## EXERCISE REQUIREMENTS
Set down the first line below and each line after it, ending with the one that holds "four fundamental equations". Pictures do not belong in the copy.

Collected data
● ● ● ● ●

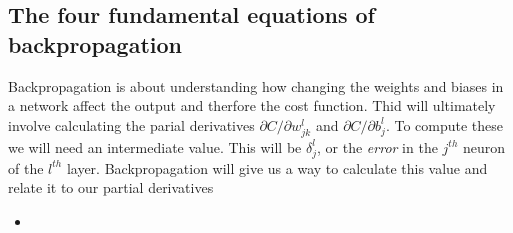 \documentclass[a4paper,12pt]{article}
\begin{document}
\subsection{The four fundamental equations of backpropagation}
Backpropagation is about understanding how changing the weights and biases in a network affect the output and therfore the cost function. Thid will ultimately involve calculating the parial derivatives $\partial C/\partial w^l_{jk}$ and $\partial C/\partial b^l_j$. To compute these we will need an intermediate value. This will be $\delta^l_j$, or the \textit{error} in the $j^{th}$ neuron of the $l^{th}$ layer. Backpropagation will give us a way to calculate this value and relate it to our partial derivatives
\begin{itemize}
	\item 
\end{itemize}
\end{document}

● ● ● ● ●

## RESULT
 \documentclass[a4paper,12pt]{article}
\begin{document}
\subsection{The four fundamental equations of backpropagation}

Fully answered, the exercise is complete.